In criminal cases husband and wife shall be allowed, and, subject to the rules of evidence governing other witnesses, may be compelled to testify in behalf of each other, but neither shall be compelled to be called as a witness against the other, except (i) in the case of a prosecution for an offense committed by one against the other, against a minor child of either, or against the property of either; (ii) in any case where either is charged with forgery of the name of the other or uttering or attempting to utter a writing bearing the allegedly forged signature of the other; or (iii) in any proceeding relating to a violation of the laws pertaining to criminal sexual assault (§§ 18.2-61 through 18.2-67.10), crimes against nature (§ 18.2-361) involving a minor as a victim and provided the defendant and the victim are not married to each other, incest (§ 18.2-366), or abuse of children (§§ 18.2-370 through 18.2-371).

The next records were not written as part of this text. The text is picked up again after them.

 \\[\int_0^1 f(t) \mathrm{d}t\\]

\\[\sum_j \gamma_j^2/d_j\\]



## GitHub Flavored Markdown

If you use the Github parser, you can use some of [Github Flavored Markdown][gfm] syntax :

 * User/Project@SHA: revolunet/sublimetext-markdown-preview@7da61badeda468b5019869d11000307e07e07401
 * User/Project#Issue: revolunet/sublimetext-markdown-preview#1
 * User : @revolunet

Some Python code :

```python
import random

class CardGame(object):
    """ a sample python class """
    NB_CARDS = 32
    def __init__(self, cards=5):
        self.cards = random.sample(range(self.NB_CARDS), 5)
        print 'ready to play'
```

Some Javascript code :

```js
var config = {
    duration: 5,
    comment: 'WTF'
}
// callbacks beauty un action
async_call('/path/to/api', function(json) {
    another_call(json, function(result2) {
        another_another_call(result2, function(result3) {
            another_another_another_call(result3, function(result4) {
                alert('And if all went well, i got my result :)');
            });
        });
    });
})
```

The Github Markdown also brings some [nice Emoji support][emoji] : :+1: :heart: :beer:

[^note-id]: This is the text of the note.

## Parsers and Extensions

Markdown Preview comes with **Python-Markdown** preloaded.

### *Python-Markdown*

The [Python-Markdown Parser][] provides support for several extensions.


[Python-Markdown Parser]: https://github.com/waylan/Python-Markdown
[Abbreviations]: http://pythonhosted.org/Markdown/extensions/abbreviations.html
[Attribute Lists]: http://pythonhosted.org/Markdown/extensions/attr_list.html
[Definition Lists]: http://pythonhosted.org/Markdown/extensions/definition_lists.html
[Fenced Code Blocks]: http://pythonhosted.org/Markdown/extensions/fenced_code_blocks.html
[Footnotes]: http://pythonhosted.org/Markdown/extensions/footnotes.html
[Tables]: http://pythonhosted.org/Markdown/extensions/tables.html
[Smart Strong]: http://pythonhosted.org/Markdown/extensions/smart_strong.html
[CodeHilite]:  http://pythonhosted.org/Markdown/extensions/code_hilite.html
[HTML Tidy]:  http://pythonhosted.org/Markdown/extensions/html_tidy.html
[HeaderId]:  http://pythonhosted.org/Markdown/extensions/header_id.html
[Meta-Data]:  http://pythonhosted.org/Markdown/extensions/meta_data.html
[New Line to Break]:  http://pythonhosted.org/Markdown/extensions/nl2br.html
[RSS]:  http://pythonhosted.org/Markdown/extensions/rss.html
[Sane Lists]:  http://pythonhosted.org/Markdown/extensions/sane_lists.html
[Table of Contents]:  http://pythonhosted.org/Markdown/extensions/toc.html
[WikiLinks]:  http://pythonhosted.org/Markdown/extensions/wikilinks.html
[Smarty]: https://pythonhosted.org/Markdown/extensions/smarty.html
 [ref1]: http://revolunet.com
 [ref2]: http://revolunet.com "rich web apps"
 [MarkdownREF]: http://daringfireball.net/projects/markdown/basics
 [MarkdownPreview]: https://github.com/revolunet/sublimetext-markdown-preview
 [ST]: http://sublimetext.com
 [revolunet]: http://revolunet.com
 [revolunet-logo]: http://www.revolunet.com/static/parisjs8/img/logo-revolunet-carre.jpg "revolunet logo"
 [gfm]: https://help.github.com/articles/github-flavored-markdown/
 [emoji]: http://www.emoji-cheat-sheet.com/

The failure of either husband or wife to testify, however, shall create no presumption against the accused, nor be the subject of any comment before the court or jury by any attorney.
Except in the prosecution for a criminal offense as set forth in (i), (ii) or (iii) above, in any criminal proceeding, a person has a privilege to refuse to disclose, and to prevent anyone else from disclosing, any confidential communication between his spouse and him during their marriage, regardless of whether he is married to that spouse at the time he objects to disclosure. For the purposes of this section, "confidential communication" means a communication made privately by a person to his spouse that is not intended for disclosure to any other person.
Code 1950, § 8-288; 1950, p. 664; 1958, c. 231; 1960, c. 469; 1977, c. 624; 1988, c. 482; 1993, c. 637; 1996, c. 423; 2005, c. 809.
The chapters of the acts of assembly referenced in the historical citation at the end of this section may not constitute a comprehensive list of such chapters and may exclude chapters whose provisions have expired.